Return every entry exactly.

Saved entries
********

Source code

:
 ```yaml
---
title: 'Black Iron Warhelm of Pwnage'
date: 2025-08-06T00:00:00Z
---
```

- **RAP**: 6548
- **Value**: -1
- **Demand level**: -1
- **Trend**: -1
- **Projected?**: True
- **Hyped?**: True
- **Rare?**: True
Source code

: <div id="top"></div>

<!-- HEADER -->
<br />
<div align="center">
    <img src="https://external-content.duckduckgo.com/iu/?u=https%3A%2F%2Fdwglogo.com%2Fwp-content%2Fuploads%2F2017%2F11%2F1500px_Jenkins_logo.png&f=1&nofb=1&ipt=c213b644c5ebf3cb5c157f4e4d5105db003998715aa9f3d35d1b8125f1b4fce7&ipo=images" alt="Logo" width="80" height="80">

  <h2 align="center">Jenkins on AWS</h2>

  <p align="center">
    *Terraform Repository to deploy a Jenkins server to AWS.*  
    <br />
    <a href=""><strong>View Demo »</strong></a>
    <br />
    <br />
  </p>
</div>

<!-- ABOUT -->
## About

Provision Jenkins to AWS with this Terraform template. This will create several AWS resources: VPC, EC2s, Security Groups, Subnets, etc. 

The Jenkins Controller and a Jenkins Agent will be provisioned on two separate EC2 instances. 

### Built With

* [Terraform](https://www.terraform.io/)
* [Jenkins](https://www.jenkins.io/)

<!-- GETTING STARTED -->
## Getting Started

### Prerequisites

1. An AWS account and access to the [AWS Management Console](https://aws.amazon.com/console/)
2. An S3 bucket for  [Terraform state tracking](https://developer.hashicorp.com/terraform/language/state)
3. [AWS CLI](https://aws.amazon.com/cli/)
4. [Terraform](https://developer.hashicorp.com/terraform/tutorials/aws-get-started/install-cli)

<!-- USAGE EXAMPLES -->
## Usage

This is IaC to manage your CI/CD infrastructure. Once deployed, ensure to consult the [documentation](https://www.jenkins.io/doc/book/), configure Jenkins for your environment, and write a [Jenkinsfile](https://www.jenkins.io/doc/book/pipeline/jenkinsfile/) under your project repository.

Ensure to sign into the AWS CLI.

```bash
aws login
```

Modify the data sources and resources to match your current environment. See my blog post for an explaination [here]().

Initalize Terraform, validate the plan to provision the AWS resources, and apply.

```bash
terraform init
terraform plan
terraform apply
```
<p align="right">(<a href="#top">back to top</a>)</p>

********

● RESULT OF THE TASK
Source code

:
 ```yaml
---
title: 'Black Iron Warhelm of Pwnage'
date: 2025-08-06T00:00:00Z
---
```

- **RAP**: 6548
- **Value**: -1
- **Demand level**: -1
- **Trend**: -1
- **Projected?**: True
- **Hyped?**: True
- **Rare?**: True
Source code

: <div id="top"></div>

<!-- HEADER -->
<br />
<div align="center">
    <img src="https://external-content.duckduckgo.com/iu/?u=https%3A%2F%2Fdwglogo.com%2Fwp-content%2Fuploads%2F2017%2F11%2F1500px_Jenkins_logo.png&f=1&nofb=1&ipt=c213b644c5ebf3cb5c157f4e4d5105db003998715aa9f3d35d1b8125f1b4fce7&ipo=images" alt="Logo" width="80" height="80">

  <h2 align="center">Jenkins on AWS</h2>

  <p align="center">
    *Terraform Repository to deploy a Jenkins server to AWS.*  
    <br />
    <a href=""><strong>View Demo »</strong></a>
    <br />
    <br />
  </p>
</div>

<!-- ABOUT -->
## About

Provision Jenkins to AWS with this Terraform template. This will create several AWS resources: VPC, EC2s, Security Groups, Subnets, etc. 

The Jenkins Controller and a Jenkins Agent will be provisioned on two separate EC2 instances. 

### Built With

* [Terraform](https://www.terraform.io/)
* [Jenkins](https://www.jenkins.io/)

<!-- GETTING STARTED -->
## Getting Started

### Prerequisites

1. An AWS account and access to the [AWS Management Console](https://aws.amazon.com/console/)
2. An S3 bucket for  [Terraform state tracking](https://developer.hashicorp.com/terraform/language/state)
3. [AWS CLI](https://aws.amazon.com/cli/)
4. [Terraform](https://developer.hashicorp.com/terraform/tutorials/aws-get-started/install-cli)

<!-- USAGE EXAMPLES -->
## Usage

This is IaC to manage your CI/CD infrastructure. Once deployed, ensure to consult the [documentation](https://www.jenkins.io/doc/book/), configure Jenkins for your environment, and write a [Jenkinsfile](https://www.jenkins.io/doc/book/pipeline/jenkinsfile/) under your project repository.

Ensure to sign into the AWS CLI.

```bash
aws login
```

Modify the data sources and resources to match your current environment. See my blog post for an explaination [here]().

Initalize Terraform, validate the plan to provision the AWS resources, and apply.

```bash
terraform init
terraform plan
terraform apply
```
<p align="right">(<a href="#top">back to top</a>)</p>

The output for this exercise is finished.